--- START ---

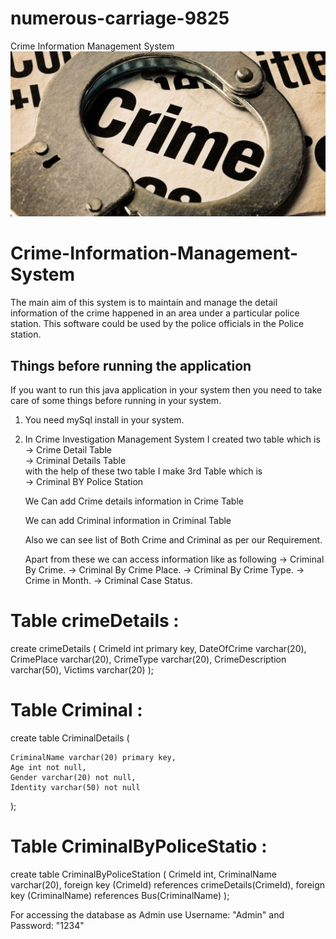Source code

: # numerous-carriage-9825
Crime Information Management System
![Logo](https://github.com/nikhilkharat/numerous-carriage-9825/blob/day-5/Crime_Investigation_Management_System/Images/gs_article_img_157183295712.jpg)


# Crime-Information-Management-System
The main aim of this system is to maintain and manage the detail information of the crime happened in  an  area under a particular police station. 
This software could be used by the police officials in the Police station.


## Things before running the application

If you want to run this java application in your system then you need to take care of some things before running in your system. 

1) You need mySql install in your system.

2) In Crime Investigation Management System I created two table which is<br>
   -> Crime Detail Table<br>
   -> Criminal Details Table<br>
   with the help of these two table I make 3rd Table which is<br>
   -> Criminal BY Police Station<br>
   
   We Can add Crime details information in Crime Table
   
   We can add Criminal information in Criminal Table
   
   Also we can see list of Both Crime and Criminal as per our Requirement.
   
   Apart from these we can access information like as following
   -> Criminal By Crime.
   -> Criminal By Crime Place.
   -> Criminal By Crime Type.
   -> Crime in Month.
   -> Criminal Case Status.


Table crimeDetails :
====================
create crimeDetails (
    CrimeId int primary key,
    DateOfCrime varchar(20),
    CrimePlace varchar(20),
    CrimeType varchar(20),
    CrimeDescription varchar(50),
    Victims varchar(20)
);

Table Criminal :
=====================
create table CriminalDetails
 (
    
    CriminalName varchar(20) primary key,
    Age int not null,
    Gender varchar(20) not null,
    Identity varchar(50) not null

);

Table CriminalByPoliceStatio :
==================
create table CriminalByPoliceStation (
	CrimeId int,
	CriminalName varchar(20),
	foreign key (CrimeId) references crimeDetails(CrimeId),
    foreign key (CriminalName) references Bus(CriminalName)
);


For accessing the database as Admin use Username: "Admin" and Password: "1234"
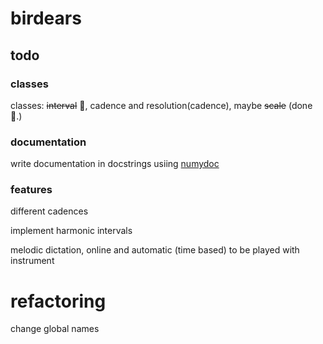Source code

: # birdears

## todo

### classes

classes: ~~interval~~ :tada:, cadence and resolution(cadence), maybe ~~scale~~ (done :tada:.)


### documentation

write documentation in docstrings usiing [numydoc](https://github.com/numpy/numpy/blob/master/doc/HOWTO_DOCUMENT.rst.txt#documenting-classes)

### features

different cadences

implement harmonic intervals

melodic dictation, online and automatic (time based) to be played with
instrument

# refactoring

change global names

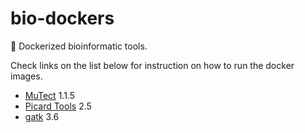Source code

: # bio-dockers
:whale: Dockerized bioinformatic tools.

Check links on the list below for instruction on how to run the docker images.

* [MuTect](https://github.com/alexcoppe/bio-dockers/tree/master/mutect) 1.1.5
* [Picard Tools](https://github.com/alexcoppe/bio-dockers/tree/master/picard) 2.5
* [gatk](https://github.com/alexcoppe/bio-dockers/tree/master/gatk) 3.6
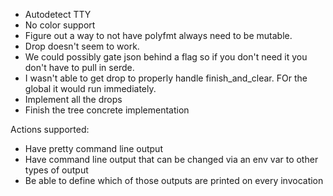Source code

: - Autodetect TTY
- No color support
- Figure out a way to not have polyfmt always need to be mutable.
- Drop doesn't seem to work.
- We could possibly gate json behind a flag so if you don't need it you don't have to pull in serde.
- I wasn't able to get drop to properly handle finish_and_clear. FOr the global it would run immediately.
- Implement all the drops
- Finish the tree concrete implementation

Actions supported:

- Have pretty command line output
- Have command line output that can be changed via an env var to other types of output
- Be able to define which of those outputs are printed on every invocation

--- END ---

### WHAT YOU ARE ASKED TO DO
Find the line with "Age int not" and the line with "change global names" in the records above. Copy both and all lines between them exactly, without pictures.

### RESULT OF THIS EXERCISE
    Age int not null,
    Gender varchar(20) not null,
    Identity varchar(50) not null

);

Table CriminalByPoliceStatio :
==================
create table CriminalByPoliceStation (
	CrimeId int,
	CriminalName varchar(20),
	foreign key (CrimeId) references crimeDetails(CrimeId),
    foreign key (CriminalName) references Bus(CriminalName)
);


For accessing the database as Admin use Username: "Admin" and Password: "1234"
Source code

: # birdears

## todo

### classes

classes: ~~interval~~ :tada:, cadence and resolution(cadence), maybe ~~scale~~ (done :tada:.)


### documentation

write documentation in docstrings usiing [numydoc](https://github.com/numpy/numpy/blob/master/doc/HOWTO_DOCUMENT.rst.txt#documenting-classes)

### features

different cadences

implement harmonic intervals

melodic dictation, online and automatic (time based) to be played with
instrument

# refactoring

change global names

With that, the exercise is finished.